§ **Task directions**: Below are some records: retype them all exactly, but not the pictures.

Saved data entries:
-- Opening Marker --

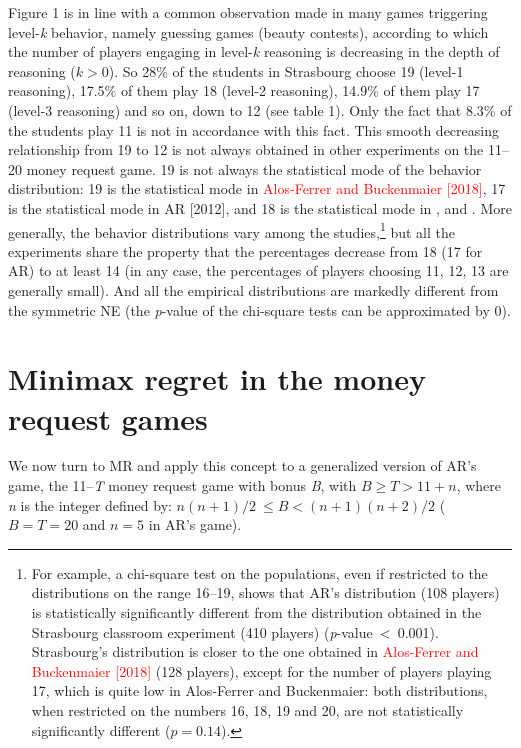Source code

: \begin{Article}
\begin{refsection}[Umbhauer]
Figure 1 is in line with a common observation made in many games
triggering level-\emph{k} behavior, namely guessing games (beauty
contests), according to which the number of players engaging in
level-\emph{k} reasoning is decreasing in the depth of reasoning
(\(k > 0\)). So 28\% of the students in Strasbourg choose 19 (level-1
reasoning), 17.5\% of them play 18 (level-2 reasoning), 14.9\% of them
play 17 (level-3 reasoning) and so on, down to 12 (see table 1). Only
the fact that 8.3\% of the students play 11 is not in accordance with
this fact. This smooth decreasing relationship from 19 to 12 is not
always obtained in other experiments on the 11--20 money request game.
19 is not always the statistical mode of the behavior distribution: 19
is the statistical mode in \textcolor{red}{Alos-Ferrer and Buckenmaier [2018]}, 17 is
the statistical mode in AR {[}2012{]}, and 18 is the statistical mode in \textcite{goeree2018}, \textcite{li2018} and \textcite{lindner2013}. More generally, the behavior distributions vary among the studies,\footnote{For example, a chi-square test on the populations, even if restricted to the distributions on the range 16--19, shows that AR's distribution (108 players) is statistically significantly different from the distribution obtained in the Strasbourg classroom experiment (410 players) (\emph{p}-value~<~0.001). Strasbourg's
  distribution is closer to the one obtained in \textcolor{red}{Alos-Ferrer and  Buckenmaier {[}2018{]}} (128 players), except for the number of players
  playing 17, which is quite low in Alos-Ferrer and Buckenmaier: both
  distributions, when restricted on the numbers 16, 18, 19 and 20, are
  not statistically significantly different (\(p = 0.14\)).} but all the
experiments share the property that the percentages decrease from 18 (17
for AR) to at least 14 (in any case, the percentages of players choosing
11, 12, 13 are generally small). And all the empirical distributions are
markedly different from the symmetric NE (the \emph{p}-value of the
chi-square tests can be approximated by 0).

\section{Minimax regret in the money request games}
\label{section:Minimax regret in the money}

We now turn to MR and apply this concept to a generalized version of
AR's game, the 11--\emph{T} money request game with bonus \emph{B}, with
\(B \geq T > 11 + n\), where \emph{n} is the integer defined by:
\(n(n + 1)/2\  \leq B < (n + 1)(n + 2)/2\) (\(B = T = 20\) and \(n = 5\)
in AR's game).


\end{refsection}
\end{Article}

-- Closing Marker --

§ **Output of the task**:
Source code

: \begin{Article}
\begin{refsection}[Umbhauer]
Figure 1 is in line with a common observation made in many games
triggering level-\emph{k} behavior, namely guessing games (beauty
contests), according to which the number of players engaging in
level-\emph{k} reasoning is decreasing in the depth of reasoning
(\(k > 0\)). So 28\% of the students in Strasbourg choose 19 (level-1
reasoning), 17.5\% of them play 18 (level-2 reasoning), 14.9\% of them
play 17 (level-3 reasoning) and so on, down to 12 (see table 1). Only
the fact that 8.3\% of the students play 11 is not in accordance with
this fact. This smooth decreasing relationship from 19 to 12 is not
always obtained in other experiments on the 11--20 money request game.
19 is not always the statistical mode of the behavior distribution: 19
is the statistical mode in \textcolor{red}{Alos-Ferrer and Buckenmaier [2018]}, 17 is
the statistical mode in AR {[}2012{]}, and 18 is the statistical mode in \textcite{goeree2018}, \textcite{li2018} and \textcite{lindner2013}. More generally, the behavior distributions vary among the studies,\footnote{For example, a chi-square test on the populations, even if restricted to the distributions on the range 16--19, shows that AR's distribution (108 players) is statistically significantly different from the distribution obtained in the Strasbourg classroom experiment (410 players) (\emph{p}-value~<~0.001). Strasbourg's
  distribution is closer to the one obtained in \textcolor{red}{Alos-Ferrer and  Buckenmaier {[}2018{]}} (128 players), except for the number of players
  playing 17, which is quite low in Alos-Ferrer and Buckenmaier: both
  distributions, when restricted on the numbers 16, 18, 19 and 20, are
  not statistically significantly different (\(p = 0.14\)).} but all the
experiments share the property that the percentages decrease from 18 (17
for AR) to at least 14 (in any case, the percentages of players choosing
11, 12, 13 are generally small). And all the empirical distributions are
markedly different from the symmetric NE (the \emph{p}-value of the
chi-square tests can be approximated by 0).

\section{Minimax regret in the money request games}
\label{section:Minimax regret in the money}

We now turn to MR and apply this concept to a generalized version of
AR's game, the 11--\emph{T} money request game with bonus \emph{B}, with
\(B \geq T > 11 + n\), where \emph{n} is the integer defined by:
\(n(n + 1)/2\  \leq B < (n + 1)(n + 2)/2\) (\(B = T = 20\) and \(n = 5\)
in AR's game).


\end{refsection}
\end{Article}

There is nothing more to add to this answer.